- Location: Kombolcha, Amhara Region, Ethiopia
- Date: 30 October 2021
- Target: Amhara
- Attack type: Civilians massacre UN's aid essentials and WFP trucks looted; Private and public properties ransacked and looted; Dire situation of the Amhara IDPs; Impunity;
- Deaths: 100+
- Perpetrators: Tigray Defense Forces

= Kombolcha massacre =

2021 ethnic massacre in Ethiopia

The Kombolcha massacre was the mass extrajudicial and summary execution of over 100 ethnic Amhara civilian youths by the Tigray Defense Forces in South Wollo, in the Amhara Region of Ethiopia.

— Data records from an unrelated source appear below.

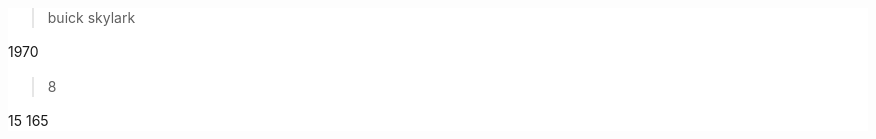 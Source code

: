 <td></td>
<td></td>
<td></td>
<td></td>
<td></td>
<td></td>
<td></td>
<td></td>
<td></td>
</tr>
<tr class="odd">
<td></td>
<td></td>
<td></td>
<td></td>
<td></td>
<td></td>
<td></td>
<td></td>
<td></td>
<td></td>
<td></td>
<td></td>
<td></td>
<td></td>
<td></td>
<td></td>
</tr>
<tr class="even">
<td></td>
<td></td>
<td></td>
<td></td>
<td></td>
<td></td>
<td></td>
<td></td>
<td></td>
<td></td>
<td></td>
<td></td>
<td></td>
<td></td>
<td></td>
<td></td>
</tr>
<tr class="odd">
<td></td>
<td><blockquote>
<p>buick skylark</p>
</blockquote></td>
<td></td>
<td>1970</td>
<td></td>
<td></td>
<td></td>
<td><blockquote>
<p>8</p>
</blockquote></td>
<td>15</td>
<td></td>
<td></td>
<td>165</td>
<td></td> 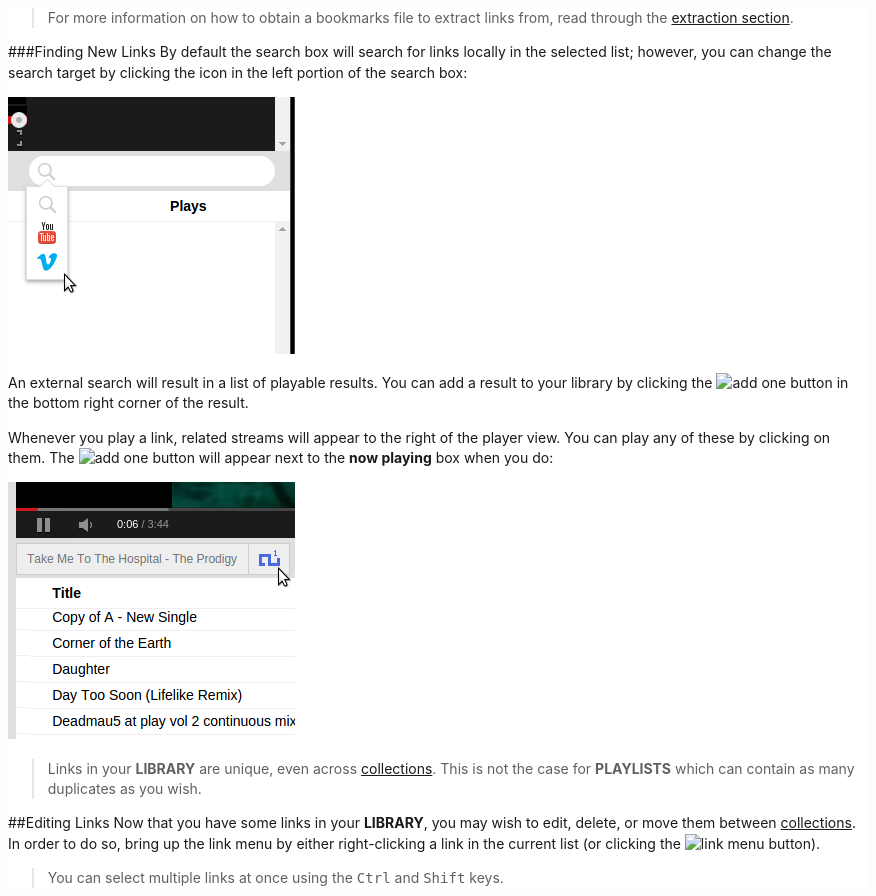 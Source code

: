 
> For more information on how to obtain a bookmarks file to extract links from, read through the [extraction section](/docs/extract).

###Finding New Links
By default the search box will search for links locally in the selected list; however, you can change the search target by clicking the icon in the left portion of the search box:

![search menu](/img/docs/search.png)

An external search will result in a list of playable results. You can add a result to your library by clicking the ![add one](/img/addOneIcon.png) button in the bottom right corner of the result.

Whenever you play a link, related streams will appear to the right of the player view. You can play any of these by clicking on them. The ![add one](/img/addOneIcon.png) button will appear next to the **now playing** box when you do:

![add related](/img/docs/addRelated.png)

> Links in your **LIBRARY** are unique, even across [collections](/docs/lists#collections). This is not the case for **PLAYLISTS** which can contain as many duplicates as you wish.

##Editing Links
Now that you have some links in your **LIBRARY**, you may wish to edit, delete, or move them between [collections](/docs/lists#collections). In order to do so, bring up the link menu by either right-clicking a link in the current list (or clicking the ![link menu](/img/linkMenu.png) button).

> You can select multiple links at once using the <kbd>Ctrl</kbd> and <kbd>Shift</kbd> keys.
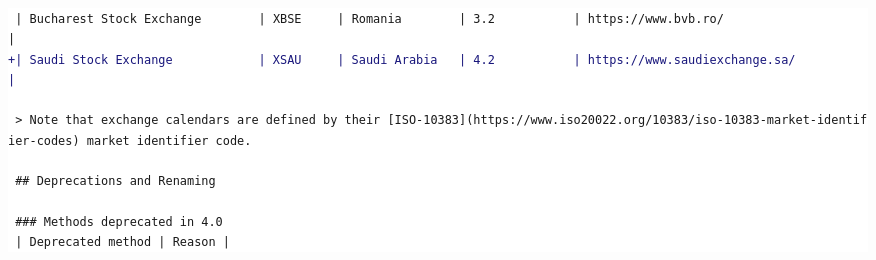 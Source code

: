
 ```diff
 | Bucharest Stock Exchange        | XBSE     | Romania        | 3.2           | https://www.bvb.ro/                                          |
+| Saudi Stock Exchange            | XSAU     | Saudi Arabia   | 4.2           | https://www.saudiexchange.sa/                                |
 
 > Note that exchange calendars are defined by their [ISO-10383](https://www.iso20022.org/10383/iso-10383-market-identifier-codes) market identifier code.
 
 ## Deprecations and Renaming
 
 ### Methods deprecated in 4.0
 | Deprecated method | Reason |
```

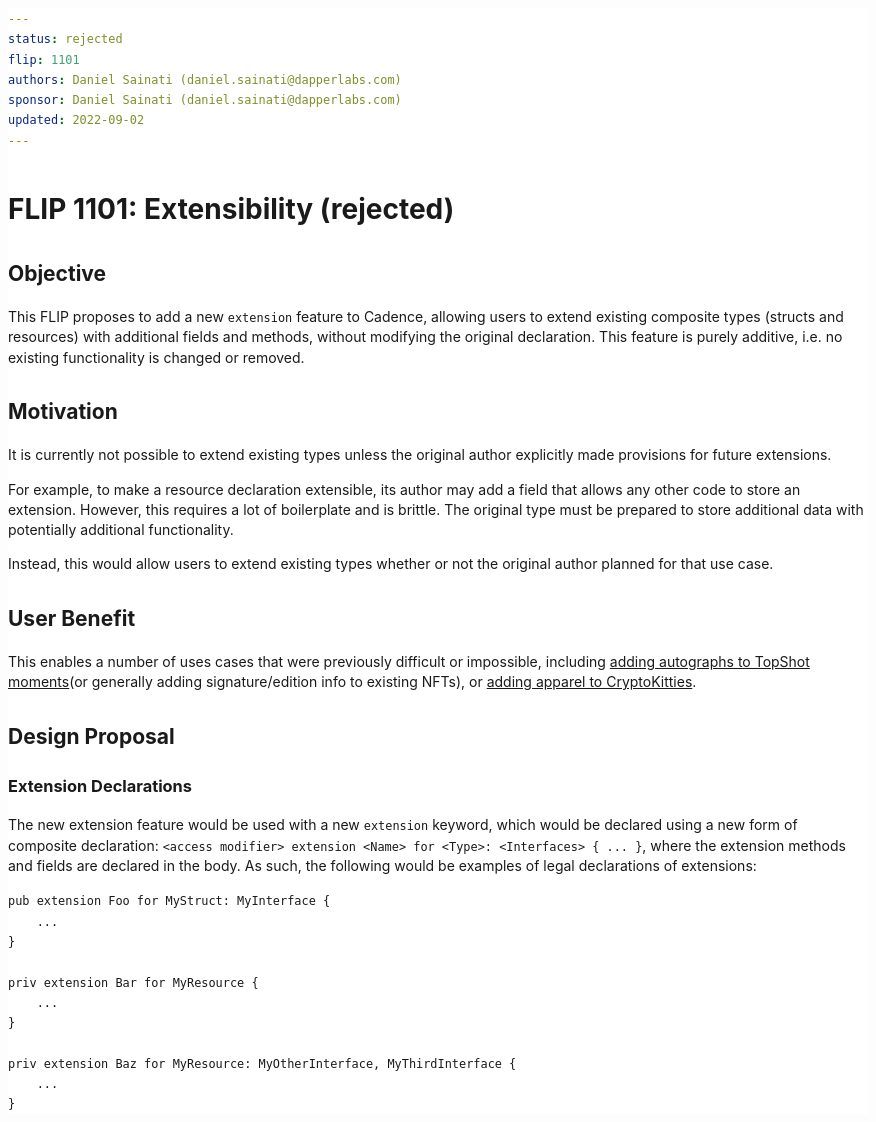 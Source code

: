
```yaml
---
status: rejected
flip: 1101
authors: Daniel Sainati (daniel.sainati@dapperlabs.com)
sponsor: Daniel Sainati (daniel.sainati@dapperlabs.com)
updated: 2022-09-02
---
```


# FLIP 1101: Extensibility (rejected)

## Objective

This FLIP proposes to add a new `extension` feature to Cadence, allowing users to extend existing
composite types (structs and resources) with additional fields and methods, without modifying the
original declaration. This feature is purely additive, i.e. no existing functionality is changed or removed.

## Motivation

It is currently not possible to extend existing types unless the original author explicitly made provisions for future extensions.

For example, to make a resource declaration extensible, its author may add a field that allows any other code to store an extension. However, this requires a lot of boilerplate and is brittle. The original type must be prepared to store additional data with potentially additional functionality.

Instead, this would allow users to extend existing types whether or not the original author planned for that use case.

## User Benefit

This enables a number of uses cases that were previously difficult or impossible, including [adding autographs to TopShot moments](https://github.com/onflow/cadence/issues/357#issuecomment-683387179)(or generally adding signature/edition info to existing NFTs), or [adding apparel to CryptoKitties](https://kittyhats.co/#/).

## Design Proposal

### Extension Declarations

The new extension feature would be used with a new `extension` keyword, which would be declared using a new form of composite declaration:
`<access modifier> extension <Name> for <Type>: <Interfaces> { ... }`, where the extension methods and fields are declared in the body. As such,
the following would be examples of legal declarations of extensions:

```cadence
pub extension Foo for MyStruct: MyInterface {
    ...
}

priv extension Bar for MyResource {
    ...
}

priv extension Baz for MyResource: MyOtherInterface, MyThirdInterface {
    ...
}
```
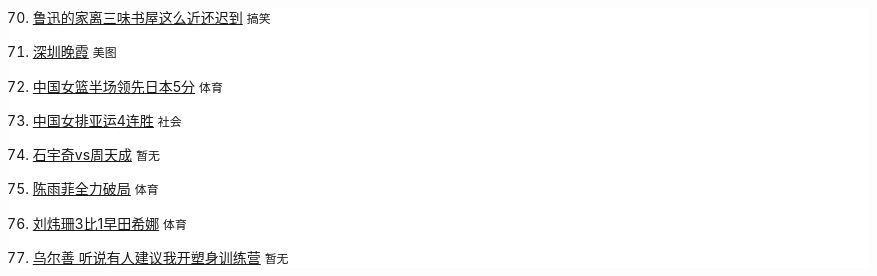 70. [鲁迅的家离三味书屋这么近还迟到](https://m.weibo.cn/search?containerid=100103type%3D1%26t%3D10%26q%3D%23%E9%B2%81%E8%BF%85%E7%9A%84%E5%AE%B6%E7%A6%BB%E4%B8%89%E5%91%B3%E4%B9%A6%E5%B1%8B%E8%BF%99%E4%B9%88%E8%BF%91%E8%BF%98%E8%BF%9F%E5%88%B0%23&stream_entry_id=31&isnewpage=1&extparam=seat%3D1%26realpos%3D48%26dgr%3D0%26pos%3D48%26c_type%3D31%26band_rank%3D48%26flag%3D0%26filter_type%3Drealtimehot%26stream_entry_id%3D31%26q%3D%2523%25E9%25B2%2581%25E8%25BF%2585%25E7%259A%2584%25E5%25AE%25B6%25E7%25A6%25BB%25E4%25B8%2589%25E5%2591%25B3%25E4%25B9%25A6%25E5%25B1%258B%25E8%25BF%2599%25E4%25B9%2588%25E8%25BF%2591%25E8%25BF%2598%25E8%25BF%259F%25E5%2588%25B0%2523%26cate%3D5001%26lcate%3D5001%26display_time%3D1696514651%26pre_seqid%3D16965146515400639617) `搞笑` 

71. [深圳晚霞](https://m.weibo.cn/search?containerid=100103type%3D1%26t%3D10%26q%3D%E6%B7%B1%E5%9C%B3%E6%99%9A%E9%9C%9E&stream_entry_id=31&isnewpage=1&extparam=seat%3D1%26realpos%3D49%26dgr%3D0%26pos%3D49%26c_type%3D31%26band_rank%3D49%26flag%3D1%26filter_type%3Drealtimehot%26stream_entry_id%3D31%26q%3D%25E6%25B7%25B1%25E5%259C%25B3%25E6%2599%259A%25E9%259C%259E%26cate%3D5001%26lcate%3D5001%26display_time%3D1696514651%26pre_seqid%3D16965146515400639617) `美图` 

72. [中国女篮半场领先日本5分](https://m.weibo.cn/search?containerid=100103type%3D1%26t%3D10%26q%3D%23%E4%B8%AD%E5%9B%BD%E5%A5%B3%E7%AF%AE%E5%8D%8A%E5%9C%BA%E9%A2%86%E5%85%88%E6%97%A5%E6%9C%AC5%E5%88%86%23&stream_entry_id=31&isnewpage=1&extparam=seat%3D1%26realpos%3D50%26dgr%3D0%26pos%3D50%26c_type%3D31%26band_rank%3D50%26flag%3D1%26filter_type%3Drealtimehot%26stream_entry_id%3D31%26q%3D%2523%25E4%25B8%25AD%25E5%259B%25BD%25E5%25A5%25B3%25E7%25AF%25AE%25E5%258D%258A%25E5%259C%25BA%25E9%25A2%2586%25E5%2585%2588%25E6%2597%25A5%25E6%259C%25AC5%25E5%2588%2586%2523%26cate%3D5001%26lcate%3D5001%26display_time%3D1696514651%26pre_seqid%3D16965146515400639617) `体育` 

73. [中国女排亚运4连胜](https://m.weibo.cn/search?containerid=100103type%3D1%26t%3D10%26q%3D%23%E4%B8%AD%E5%9B%BD%E5%A5%B3%E6%8E%92%E4%BA%9A%E8%BF%904%E8%BF%9E%E8%83%9C%23&stream_entry_id=31&isnewpage=1&extparam=seat%3D1%26cate%3D5001%26band_rank%3D15%26pos%3D14%26q%3D%2523%25E4%25B8%25AD%25E5%259B%25BD%25E5%25A5%25B3%25E6%258E%2592%25E4%25BA%259A%25E8%25BF%25904%25E8%25BF%259E%25E8%2583%259C%2523%26flag%3D1%26dgr%3D0%26filter_type%3Drealtimehot%26stream_entry_id%3D31%26realpos%3D15%26c_type%3D31%26lcate%3D5001%26display_time%3D1696511206%26pre_seqid%3D1696511206339027343116) `社会` 

74. [石宇奇vs周天成](https://m.weibo.cn/search?containerid=100103type%3D1%26t%3D10%26q%3D%E7%9F%B3%E5%AE%87%E5%A5%87vs%E5%91%A8%E5%A4%A9%E6%88%90&stream_entry_id=31&isnewpage=1&extparam=seat%3D1%26cate%3D5001%26band_rank%3D20%26pos%3D19%26q%3D%25E7%259F%25B3%25E5%25AE%2587%25E5%25A5%2587vs%25E5%2591%25A8%25E5%25A4%25A9%25E6%2588%2590%26flag%3D1%26dgr%3D0%26filter_type%3Drealtimehot%26stream_entry_id%3D31%26realpos%3D20%26c_type%3D31%26lcate%3D5001%26display_time%3D1696511206%26pre_seqid%3D1696511206339027343116) `暂无` 

75. [陈雨菲全力破局](https://m.weibo.cn/search?containerid=100103type%3D1%26t%3D10%26q%3D%23%E9%99%88%E9%9B%A8%E8%8F%B2%E5%85%A8%E5%8A%9B%E7%A0%B4%E5%B1%80%23&stream_entry_id=31&isnewpage=1&extparam=seat%3D1%26cate%3D5001%26band_rank%3D23%26pos%3D22%26q%3D%2523%25E9%2599%2588%25E9%259B%25A8%25E8%258F%25B2%25E5%2585%25A8%25E5%258A%259B%25E7%25A0%25B4%25E5%25B1%2580%2523%26flag%3D0%26adid%3D207046%26dgr%3D0%26filter_type%3Drealtimehot%26stream_entry_id%3D31%26realpos%3D23%26c_type%3D31%26lcate%3D5001%26display_time%3D1696511206%26pre_seqid%3D1696511206339027343116) `体育` 

76. [刘炜珊3比1早田希娜](https://m.weibo.cn/search?containerid=100103type%3D1%26t%3D10%26q%3D%23%E5%88%98%E7%82%9C%E7%8F%8A3%E6%AF%941%E6%97%A9%E7%94%B0%E5%B8%8C%E5%A8%9C%23&stream_entry_id=31&isnewpage=1&extparam=seat%3D1%26cate%3D5001%26band_rank%3D25%26pos%3D24%26q%3D%2523%25E5%2588%2598%25E7%2582%259C%25E7%258F%258A3%25E6%25AF%25941%25E6%2597%25A9%25E7%2594%25B0%25E5%25B8%258C%25E5%25A8%259C%2523%26flag%3D1%26dgr%3D0%26filter_type%3Drealtimehot%26stream_entry_id%3D31%26realpos%3D25%26c_type%3D31%26lcate%3D5001%26display_time%3D1696511206%26pre_seqid%3D1696511206339027343116) `体育` 

77. [乌尔善 听说有人建议我开塑身训练营](https://m.weibo.cn/search?containerid=100103type%3D1%26t%3D10%26q%3D%E4%B9%8C%E5%B0%94%E5%96%84+%E5%90%AC%E8%AF%B4%E6%9C%89%E4%BA%BA%E5%BB%BA%E8%AE%AE%E6%88%91%E5%BC%80%E5%A1%91%E8%BA%AB%E8%AE%AD%E7%BB%83%E8%90%A5&stream_entry_id=31&isnewpage=1&extparam=seat%3D1%26cate%3D5001%26band_rank%3D28%26pos%3D27%26q%3D%25E4%25B9%258C%25E5%25B0%2594%25E5%2596%2584%2520%25E5%2590%25AC%25E8%25AF%25B4%25E6%259C%2589%25E4%25BA%25BA%25E5%25BB%25BA%25E8%25AE%25AE%25E6%2588%2591%25E5%25BC%2580%25E5%25A1%2591%25E8%25BA%25AB%25E8%25AE%25AD%25E7%25BB%2583%25E8%2590%25A5%26flag%3D1%26dgr%3D0%26filter_type%3Drealtimehot%26stream_entry_id%3D31%26realpos%3D28%26c_type%3D31%26lcate%3D5001%26display_time%3D1696511206%26pre_seqid%3D1696511206339027343116) `暂无` 
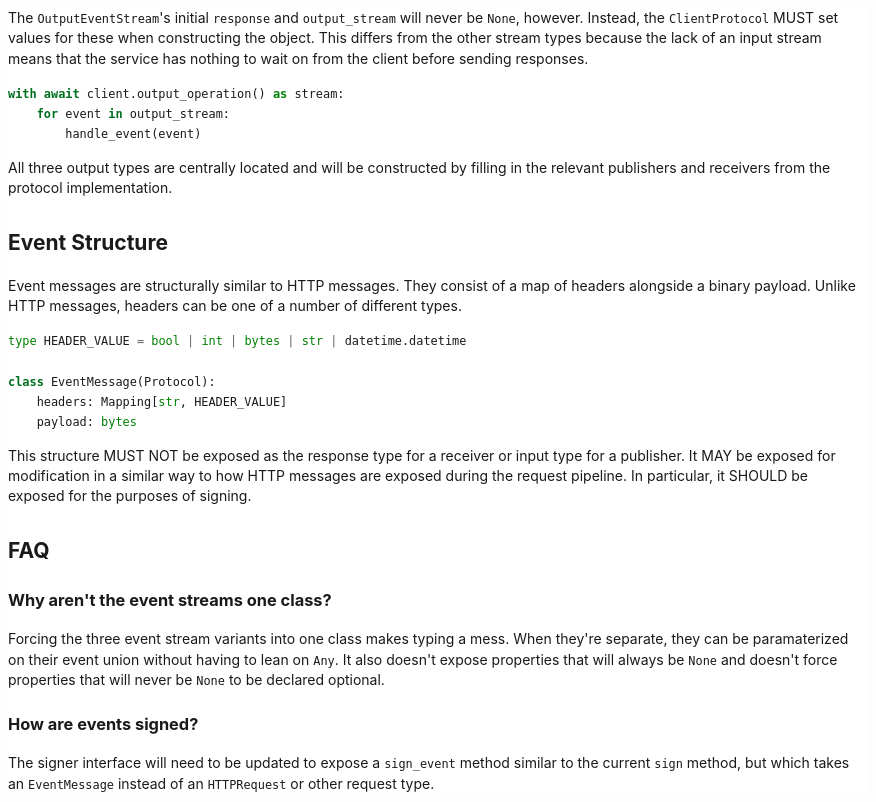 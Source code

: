 The `OutputEventStream`'s initial `response` and `output_stream` will never be
`None`, however. Instead, the `ClientProtocol` MUST set values for these when
constructing the object. This differs from the other stream types because the
lack of an input stream means that the service has nothing to wait on from the
client before sending responses.

```python
with await client.output_operation() as stream:
    for event in output_stream:
        handle_event(event)
```

All three output types are centrally located and will be constructed by filling
in the relevant publishers and receivers from the protocol implementation.

## Event Structure

Event messages are structurally similar to HTTP messages. They consist of a map
of headers alongside a binary payload. Unlike HTTP messages, headers can be one
of a number of different types.

```python
type HEADER_VALUE = bool | int | bytes | str | datetime.datetime

class EventMessage(Protocol):
    headers: Mapping[str, HEADER_VALUE]
    payload: bytes
```

This structure MUST NOT be exposed as the response type for a receiver or input
type for a publisher. It MAY be exposed for modification in a similar way to how
HTTP messages are exposed during the request pipeline. In particular, it SHOULD
be exposed for the purposes of signing.

## FAQ

### Why aren't the event streams one class?

Forcing the three event stream variants into one class makes typing a mess. When
they're separate, they can be paramaterized on their event union without having
to lean on `Any`. It also doesn't expose properties that will always be `None`
and doesn't force properties that will never be `None` to be declared optional.

### How are events signed?

The signer interface will need to be updated to expose a `sign_event` method
similar to the current `sign` method, but which takes an `EventMessage` instead
of an `HTTPRequest` or other request type.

Bodies of the victims were set on fire at a business compound in the town. Kombolcha was described as a key warring location and is found on the A2 highway leading into Addis Ababa, where the Tigrayan forces were advancing to the capital. Looting of aid, and private and public properties was also reported. Kombolcha town is the industrial hub of the Amhara region.

== Background ==

The TPLF was the ruling party of Ethiopia that ruled the country for 27 years. Regime changes occurred in 2018 in which the TPLF lost control of federal positions while holding power in the Tigray Region. The power struggle between Abiy Ahmed’s regime and the TPLF led to the Tigray War that started after the Ethiopian military's Northern Command was attacked by TPLF in November 2020. As the war prolonged, the Tigrayan rebels retook most of Tigray and invaded the Amhara and the Afar regions in July 2021, reportedly massacring civilians and causing severe destructions.

== Massacre ==
Kombolcha was captured by the Tigray Defense Forces (TDF) in late October 2021. The massacre of ethnic Amhara civilians occurred on 30 October 2021, following the infiltration of the attackers into the town. Residents reported chaotic nights and gunshots. The massacre of the 100 youths occurred after a year of continuous fighting in the Tigray War, and with the invasion of Tigray forces into the Amhara region. Surviving residents reported that they had spent the day in their homes as gunfire shook the town. TDF combatants summarily executed the youths, and reportedly set the victims on fire at a compound of a Turkish-based company. AAA identified partial victim's list and published testimonies.
| Fatalities |
| Killed (partial list of 100+ total victims) # Mohammed Kedir # Anwar Yimam # Kedir Mohammed # Abdu Kebede # Mohammed Yimam # Kedir Abel # Abdurahman Kassa # Said Adu # Kedir Mohammed Ahmed # Kedir Edris Muhe # Wondosen Abate # Tadesse # Belete # Ashenafi Berew # Abdurahman # Kedir Edris Muhie # Mohammed Yesuf Ali # Aziza Kedir # Edris Said # Habiba Yimam # Erozina Ibrahim # Hawa Nuriye # Zeritu Shifferaw # Hayat Said # Hawa Ali # Muahimed |

== Looting and ransacking ==
Tigray forces reportedly looted and ransacked foreign aid essentials, and private and public properties, including the WFP food supplies for malnourished children in Kombolcha. WFP reported that it suspended distributing food aid after Tigray gunmen looted its warehouses, and stole large quantities of essential food supplies while holding aid staff at gunpoint. A UN spokesperson also communicated another mass looting in the town, and the additional hijacking of 18 WFP aid trucks by the TPLF forces. The government reported looting and damages to these manufacturing industries in Kombolcha and Dessie: 10 food processing, 11 leather and textile factories, 3 metal processing factories, 11 Agro-processing, and 10 chemical industries. TPLF also destroyed infrastructure and facilities such as schools and health stations.

== IDP crisis ==
The humanitarian crisis remains dire for Amhara IDPs. Kombolcha and Dessie were already the refugee destinations for millions of Amhara IDPs who fled North Wollo from TPLF attackers. AAA reported the dire situation of the IDPs sheltered in the surroundings of public schools. Civic groups expressed concern on the lack of support from government bodies— stated that the IDPs had not been given attention in both Dessie and Kombolcha.

== Reactions ==

=== State of Emergency ===

The November 2021 state of emergency was declared during the TPLF invasion of Kombolcha and after civilians massacre.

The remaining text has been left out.